• _Material shown_:
———

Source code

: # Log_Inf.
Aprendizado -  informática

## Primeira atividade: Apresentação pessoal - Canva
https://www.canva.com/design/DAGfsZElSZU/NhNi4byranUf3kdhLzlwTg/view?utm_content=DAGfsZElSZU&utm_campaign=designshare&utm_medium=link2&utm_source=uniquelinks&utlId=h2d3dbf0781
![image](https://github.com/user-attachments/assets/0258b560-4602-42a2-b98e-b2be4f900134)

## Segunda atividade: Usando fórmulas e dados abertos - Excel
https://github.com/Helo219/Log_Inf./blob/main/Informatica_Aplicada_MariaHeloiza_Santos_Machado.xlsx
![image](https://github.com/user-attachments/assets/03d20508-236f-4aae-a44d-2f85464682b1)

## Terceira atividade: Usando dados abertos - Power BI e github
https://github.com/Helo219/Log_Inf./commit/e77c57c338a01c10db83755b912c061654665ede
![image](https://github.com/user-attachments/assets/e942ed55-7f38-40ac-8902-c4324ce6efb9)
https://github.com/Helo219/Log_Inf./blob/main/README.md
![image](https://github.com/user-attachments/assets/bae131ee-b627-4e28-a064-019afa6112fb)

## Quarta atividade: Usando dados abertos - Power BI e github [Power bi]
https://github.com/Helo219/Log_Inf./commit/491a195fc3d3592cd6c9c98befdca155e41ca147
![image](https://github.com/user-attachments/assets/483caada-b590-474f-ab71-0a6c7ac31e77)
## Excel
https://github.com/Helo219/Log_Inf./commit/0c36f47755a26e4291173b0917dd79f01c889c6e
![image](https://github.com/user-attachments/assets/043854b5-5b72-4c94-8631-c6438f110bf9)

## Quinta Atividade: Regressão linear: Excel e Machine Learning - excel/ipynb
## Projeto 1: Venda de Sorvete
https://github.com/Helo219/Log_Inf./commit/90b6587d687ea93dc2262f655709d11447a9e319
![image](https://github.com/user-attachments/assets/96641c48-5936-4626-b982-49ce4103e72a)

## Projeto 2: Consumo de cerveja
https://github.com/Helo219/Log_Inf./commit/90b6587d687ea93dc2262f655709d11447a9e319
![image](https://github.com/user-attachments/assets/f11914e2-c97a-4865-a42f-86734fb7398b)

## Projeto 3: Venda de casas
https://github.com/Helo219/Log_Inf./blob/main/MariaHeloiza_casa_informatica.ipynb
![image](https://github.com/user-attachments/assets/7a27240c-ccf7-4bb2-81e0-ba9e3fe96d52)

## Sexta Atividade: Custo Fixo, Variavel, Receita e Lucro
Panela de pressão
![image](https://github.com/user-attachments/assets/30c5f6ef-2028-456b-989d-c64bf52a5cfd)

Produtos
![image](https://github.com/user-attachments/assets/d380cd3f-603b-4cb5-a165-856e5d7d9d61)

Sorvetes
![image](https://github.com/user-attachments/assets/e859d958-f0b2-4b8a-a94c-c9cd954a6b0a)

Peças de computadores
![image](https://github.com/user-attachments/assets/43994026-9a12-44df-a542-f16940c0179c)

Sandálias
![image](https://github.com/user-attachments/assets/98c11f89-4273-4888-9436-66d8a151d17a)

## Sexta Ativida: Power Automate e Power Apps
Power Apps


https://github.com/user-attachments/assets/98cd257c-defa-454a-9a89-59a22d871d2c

———

• _Exercise objective_: The expected output is the complete listing, word for word.

• _Result for this exercise_:
Source code

: # Log_Inf.
Aprendizado -  informática

## Primeira atividade: Apresentação pessoal - Canva
https://www.canva.com/design/DAGfsZElSZU/NhNi4byranUf3kdhLzlwTg/view?utm_content=DAGfsZElSZU&utm_campaign=designshare&utm_medium=link2&utm_source=uniquelinks&utlId=h2d3dbf0781
![image](https://github.com/user-attachments/assets/0258b560-4602-42a2-b98e-b2be4f900134)

## Segunda atividade: Usando fórmulas e dados abertos - Excel
https://github.com/Helo219/Log_Inf./blob/main/Informatica_Aplicada_MariaHeloiza_Santos_Machado.xlsx
![image](https://github.com/user-attachments/assets/03d20508-236f-4aae-a44d-2f85464682b1)

## Terceira atividade: Usando dados abertos - Power BI e github
https://github.com/Helo219/Log_Inf./commit/e77c57c338a01c10db83755b912c061654665ede
![image](https://github.com/user-attachments/assets/e942ed55-7f38-40ac-8902-c4324ce6efb9)
https://github.com/Helo219/Log_Inf./blob/main/README.md
![image](https://github.com/user-attachments/assets/bae131ee-b627-4e28-a064-019afa6112fb)

## Quarta atividade: Usando dados abertos - Power BI e github [Power bi]
https://github.com/Helo219/Log_Inf./commit/491a195fc3d3592cd6c9c98befdca155e41ca147
![image](https://github.com/user-attachments/assets/483caada-b590-474f-ab71-0a6c7ac31e77)
## Excel
https://github.com/Helo219/Log_Inf./commit/0c36f47755a26e4291173b0917dd79f01c889c6e
![image](https://github.com/user-attachments/assets/043854b5-5b72-4c94-8631-c6438f110bf9)

## Quinta Atividade: Regressão linear: Excel e Machine Learning - excel/ipynb
## Projeto 1: Venda de Sorvete
https://github.com/Helo219/Log_Inf./commit/90b6587d687ea93dc2262f655709d11447a9e319
![image](https://github.com/user-attachments/assets/96641c48-5936-4626-b982-49ce4103e72a)

## Projeto 2: Consumo de cerveja
https://github.com/Helo219/Log_Inf./commit/90b6587d687ea93dc2262f655709d11447a9e319
![image](https://github.com/user-attachments/assets/f11914e2-c97a-4865-a42f-86734fb7398b)

## Projeto 3: Venda de casas
https://github.com/Helo219/Log_Inf./blob/main/MariaHeloiza_casa_informatica.ipynb
![image](https://github.com/user-attachments/assets/7a27240c-ccf7-4bb2-81e0-ba9e3fe96d52)

## Sexta Atividade: Custo Fixo, Variavel, Receita e Lucro
Panela de pressão
![image](https://github.com/user-attachments/assets/30c5f6ef-2028-456b-989d-c64bf52a5cfd)

Produtos
![image](https://github.com/user-attachments/assets/d380cd3f-603b-4cb5-a165-856e5d7d9d61)

Sorvetes
![image](https://github.com/user-attachments/assets/e859d958-f0b2-4b8a-a94c-c9cd954a6b0a)

Peças de computadores
![image](https://github.com/user-attachments/assets/43994026-9a12-44df-a542-f16940c0179c)

Sandálias
![image](https://github.com/user-attachments/assets/98c11f89-4273-4888-9436-66d8a151d17a)

## Sexta Ativida: Power Automate e Power Apps
Power Apps


https://github.com/user-attachments/assets/98cd257c-defa-454a-9a89-59a22d871d2c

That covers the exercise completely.